Hafiz dévie la visite de l’ambassadeur d’Algérie à la Grande Mosquée de Paris
Par Mohamed K. – «L’ambassadeur d’Algérie à Paris ne s’est pas rendu à la Grande Mosquée de Paris pour soutenir ou, encore moins, adouber son recteur dont l’élection truquée est à ce jour contestée», ont affirmé des sources présentes au déjeuner que Chems-Eddine Hafiz a organisé en l’honneur du successeur de Salah Lebdioui, qui vient de prendre ses fonctions au 50, rue de Lisbonne. «Son déplacement dans ce lieu de culte convoité par les Marocains et les Turcs ne souffre aucune ambiguïté : il vise à confirmer que cet édifice religieux bâti dans les années 1920 a toujours été et sera ad vitam æternam sous la férule de l’Algérie qui mobilise des ressources financières conséquentes pour sa gestion», ont expliqué nos sources.

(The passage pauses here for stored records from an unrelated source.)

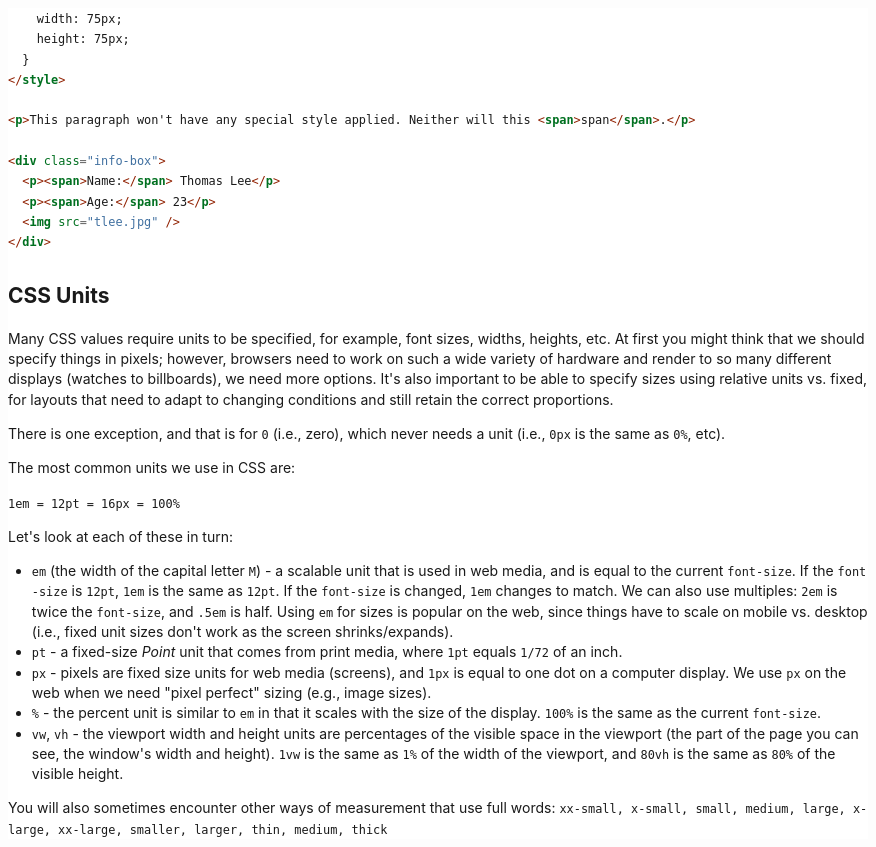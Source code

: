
 ```html
    width: 75px;
    height: 75px;
  }
</style>

<p>This paragraph won't have any special style applied. Neither will this <span>span</span>.</p>

<div class="info-box">
  <p><span>Name:</span> Thomas Lee</p>
  <p><span>Age:</span> 23</p>
  <img src="tlee.jpg" />
</div>
```

## CSS Units

Many CSS values require units to be specified, for example, font sizes, widths, heights, etc.
At first you might think that we should specify things in pixels; however, browsers need to work
on such a wide variety of hardware and render to so many different displays (watches to billboards),
we need more options. It's also important to be able to specify sizes using relative units vs. fixed,
for layouts that need to adapt to changing conditions and still retain the correct proportions.

There is one exception, and that is for `0` (i.e., zero), which never needs a unit (i.e., `0px` is the
same as `0%`, etc).

The most common units we use in CSS are:

```
1em = 12pt = 16px = 100%
```

Let's look at each of these in turn:

- `em` (the width of the capital letter `M`) - a scalable unit that is used in web media, and is equal to the current `font-size`. If the `font-size` is `12pt`, `1em` is the same as `12pt`. If the `font-size` is changed, `1em` changes to match. We can also use multiples: `2em` is twice the `font-size`, and `.5em` is half. Using `em` for sizes is popular on the web, since things have to scale on mobile vs. desktop (i.e., fixed unit sizes don't work as the screen shrinks/expands).
- `pt` - a fixed-size _Point_ unit that comes from print media, where `1pt` equals `1/72` of an inch.
- `px` - pixels are fixed size units for web media (screens), and `1px` is equal to one dot on a computer display. We use `px` on the web when we need "pixel perfect" sizing (e.g., image sizes).
- `%` - the percent unit is similar to `em` in that it scales with the size of the display. `100%` is the same as the current `font-size`.
- `vw`, `vh` - the viewport width and height units are percentages of the visible space in the viewport (the part of the page you can see, the window's width and height). `1vw` is the same as `1%` of the width of the viewport, and `80vh` is the same as `80%` of the visible height.

You will also sometimes encounter other ways of measurement that use full words: `xx-small, x-small, small, medium, large, x-large, xx-large, smaller, larger, thin, medium, thick`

Or, le successeur de Dalil Boubakeur ne comptait assurément pas laisser passer cette aubaine pour récupérer la visite d’Antar Daoud et d’en détourner l’objet, en faisant insidieusement accroire à un appui des autorités algériennes au couple Hafiz-Louanoughi, alors qu’il n’en est rien. «Le directeur de l’administration, véritable décideur au sein de la Grande Mosquée, a carrément été empêché d’assister à la réunion entre l’ambassadeur est ses hôtes», indiquent, en effet, nos sources, selon lesquelles le diplomate s’est montré «très ferme» dans son discours. Lors de sa visite à Alger, Chems-Eddine Hafiz avait laissé entendre qu’il avait été reçu par le président fraîchement élu, Abdelmadjid Tebboune, mais des sources informées avaient révélé que le recteur «putschiste» avait, en réalité, été convoqué par le secrétaire général de la Présidence «pour se faire sonner les cloches».

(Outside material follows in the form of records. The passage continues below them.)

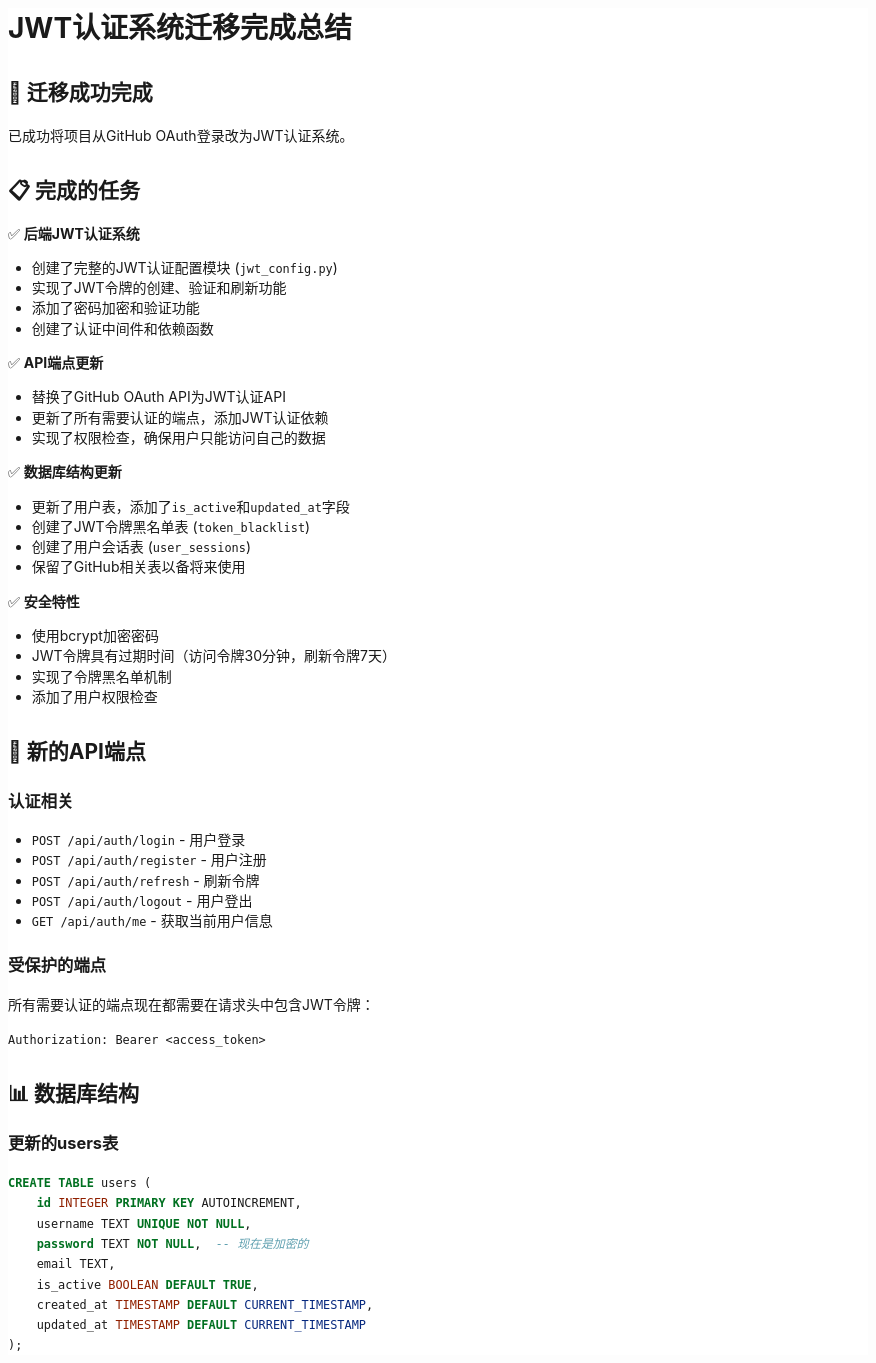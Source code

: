 # JWT认证系统迁移完成总结

## 🎉 迁移成功完成

已成功将项目从GitHub OAuth登录改为JWT认证系统。

## 📋 完成的任务

✅ **后端JWT认证系统**
- 创建了完整的JWT认证配置模块 (`jwt_config.py`)
- 实现了JWT令牌的创建、验证和刷新功能
- 添加了密码加密和验证功能
- 创建了认证中间件和依赖函数

✅ **API端点更新**
- 替换了GitHub OAuth API为JWT认证API
- 更新了所有需要认证的端点，添加JWT认证依赖
- 实现了权限检查，确保用户只能访问自己的数据

✅ **数据库结构更新**
- 更新了用户表，添加了`is_active`和`updated_at`字段
- 创建了JWT令牌黑名单表 (`token_blacklist`)
- 创建了用户会话表 (`user_sessions`)
- 保留了GitHub相关表以备将来使用

✅ **安全特性**
- 使用bcrypt加密密码
- JWT令牌具有过期时间（访问令牌30分钟，刷新令牌7天）
- 实现了令牌黑名单机制
- 添加了用户权限检查

## 🔧 新的API端点

### 认证相关
- `POST /api/auth/login` - 用户登录
- `POST /api/auth/register` - 用户注册
- `POST /api/auth/refresh` - 刷新令牌
- `POST /api/auth/logout` - 用户登出
- `GET /api/auth/me` - 获取当前用户信息

### 受保护的端点
所有需要认证的端点现在都需要在请求头中包含JWT令牌：
```
Authorization: Bearer <access_token>
```

## 📊 数据库结构

### 更新的users表
```sql
CREATE TABLE users (
    id INTEGER PRIMARY KEY AUTOINCREMENT,
    username TEXT UNIQUE NOT NULL,
    password TEXT NOT NULL,  -- 现在是加密的
    email TEXT,
    is_active BOOLEAN DEFAULT TRUE,
    created_at TIMESTAMP DEFAULT CURRENT_TIMESTAMP,
    updated_at TIMESTAMP DEFAULT CURRENT_TIMESTAMP
);
```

Loin d’avoir été découragé, Chems-Eddine Hafiz et son bras droit, Mohamed Louanoughi, ont opté pour une offensive médiatique, le recteur multipliant les interviews – payantes, selon des indiscrétions – dans les médias algériens et français, le recteur de la Grande Mosquée de Paris adoptant deux langages différents, l’un emprunté au lobby sioniste en France en direction des autorités françaises, l’autre sous forme de clin d’œil à Alger pour que le gouvernement débloque les subventions. D’ailleurs, d’après toujours nos sources, Hafiz aurait sollicité de son interlocuteur, ce mardi, que celle-ci soit augmentée pour, a-t-il argué, pouvoir faire face aux dépenses, sachant que le recteur et son adjoint se sont fixé un salaire mirobolant, se sont octroyé un pouvoir discrétionnaire sur la gestion des dons consentis par les fidèles et ont fait de la société de certification de la viande halal une affaire de famille.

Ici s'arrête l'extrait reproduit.